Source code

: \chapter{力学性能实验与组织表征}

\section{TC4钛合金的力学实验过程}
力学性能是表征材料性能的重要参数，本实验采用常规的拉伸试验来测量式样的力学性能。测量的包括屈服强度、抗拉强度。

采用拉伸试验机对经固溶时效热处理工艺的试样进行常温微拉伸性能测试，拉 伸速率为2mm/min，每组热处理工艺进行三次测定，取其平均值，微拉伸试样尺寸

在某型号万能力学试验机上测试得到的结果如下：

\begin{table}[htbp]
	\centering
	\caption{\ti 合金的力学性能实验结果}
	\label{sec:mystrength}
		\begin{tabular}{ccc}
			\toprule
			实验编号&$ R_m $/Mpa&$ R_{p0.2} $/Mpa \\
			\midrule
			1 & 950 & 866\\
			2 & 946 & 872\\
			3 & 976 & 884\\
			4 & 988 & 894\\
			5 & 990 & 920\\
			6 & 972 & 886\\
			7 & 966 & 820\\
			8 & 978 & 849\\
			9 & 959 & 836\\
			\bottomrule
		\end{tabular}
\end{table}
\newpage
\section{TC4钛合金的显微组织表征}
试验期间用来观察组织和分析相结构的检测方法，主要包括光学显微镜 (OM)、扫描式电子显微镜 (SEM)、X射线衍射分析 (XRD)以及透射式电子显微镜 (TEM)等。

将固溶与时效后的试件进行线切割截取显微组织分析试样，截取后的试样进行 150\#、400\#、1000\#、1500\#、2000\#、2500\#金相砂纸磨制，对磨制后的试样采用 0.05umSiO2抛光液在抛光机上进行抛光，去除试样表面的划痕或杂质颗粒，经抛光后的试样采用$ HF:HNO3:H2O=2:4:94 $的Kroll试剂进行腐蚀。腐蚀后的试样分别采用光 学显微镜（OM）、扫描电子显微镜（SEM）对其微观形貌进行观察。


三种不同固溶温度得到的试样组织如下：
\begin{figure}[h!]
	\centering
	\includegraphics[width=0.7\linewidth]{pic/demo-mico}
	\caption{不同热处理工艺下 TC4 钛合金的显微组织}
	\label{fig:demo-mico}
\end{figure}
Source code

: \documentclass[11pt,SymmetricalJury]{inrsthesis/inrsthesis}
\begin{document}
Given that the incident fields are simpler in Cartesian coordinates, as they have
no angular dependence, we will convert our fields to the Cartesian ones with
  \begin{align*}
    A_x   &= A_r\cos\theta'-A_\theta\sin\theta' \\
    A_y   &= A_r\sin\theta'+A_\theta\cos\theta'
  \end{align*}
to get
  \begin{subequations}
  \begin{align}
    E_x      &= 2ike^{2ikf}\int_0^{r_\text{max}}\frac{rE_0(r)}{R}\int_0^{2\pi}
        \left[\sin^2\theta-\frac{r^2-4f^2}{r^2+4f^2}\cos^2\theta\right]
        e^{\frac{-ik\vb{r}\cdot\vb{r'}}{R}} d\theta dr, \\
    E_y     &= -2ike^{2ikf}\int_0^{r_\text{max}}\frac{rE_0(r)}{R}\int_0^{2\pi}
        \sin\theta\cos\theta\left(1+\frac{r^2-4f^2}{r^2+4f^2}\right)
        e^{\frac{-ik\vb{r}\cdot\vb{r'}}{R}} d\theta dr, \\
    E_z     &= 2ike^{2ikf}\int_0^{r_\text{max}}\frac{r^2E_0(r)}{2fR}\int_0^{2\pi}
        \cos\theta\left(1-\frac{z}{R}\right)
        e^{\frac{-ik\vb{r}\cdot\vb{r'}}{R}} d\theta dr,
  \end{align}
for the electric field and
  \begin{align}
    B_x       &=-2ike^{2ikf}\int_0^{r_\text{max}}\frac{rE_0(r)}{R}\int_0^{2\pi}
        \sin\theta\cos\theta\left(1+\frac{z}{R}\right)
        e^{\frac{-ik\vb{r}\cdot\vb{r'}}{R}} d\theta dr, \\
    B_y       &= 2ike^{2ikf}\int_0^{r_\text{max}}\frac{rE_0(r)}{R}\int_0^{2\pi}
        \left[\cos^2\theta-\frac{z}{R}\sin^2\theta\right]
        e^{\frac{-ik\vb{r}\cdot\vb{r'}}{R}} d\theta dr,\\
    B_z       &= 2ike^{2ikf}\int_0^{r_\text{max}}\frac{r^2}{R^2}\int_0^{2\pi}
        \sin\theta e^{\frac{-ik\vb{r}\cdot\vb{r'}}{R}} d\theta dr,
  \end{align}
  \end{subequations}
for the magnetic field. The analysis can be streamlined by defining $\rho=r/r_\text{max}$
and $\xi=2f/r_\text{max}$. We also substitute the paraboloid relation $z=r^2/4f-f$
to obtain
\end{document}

· · · · ·

**PROBLEM DESCRIPTION**
Transcribe, exactly and without additions, the lines of the records above, beginning with the line that contains "7 & 966 & 820\\" and ending with the line that contains "试验期间用来观察组织和分析相结构的检测方法，主要包括光学显微镜 (OM)、扫描式电子显微镜 (SEM)、X射线衍射分析", both included.

**YOUR SOLUTION**
			7 & 966 & 820\\
			8 & 978 & 849\\
			9 & 959 & 836\\
			\bottomrule
		\end{tabular}
\end{table}
\newpage
\section{TC4钛合金的显微组织表征}
试验期间用来观察组织和分析相结构的检测方法，主要包括光学显微镜 (OM)、扫描式电子显微镜 (SEM)、X射线衍射分析 (XRD)以及透射式电子显微镜 (TEM)等。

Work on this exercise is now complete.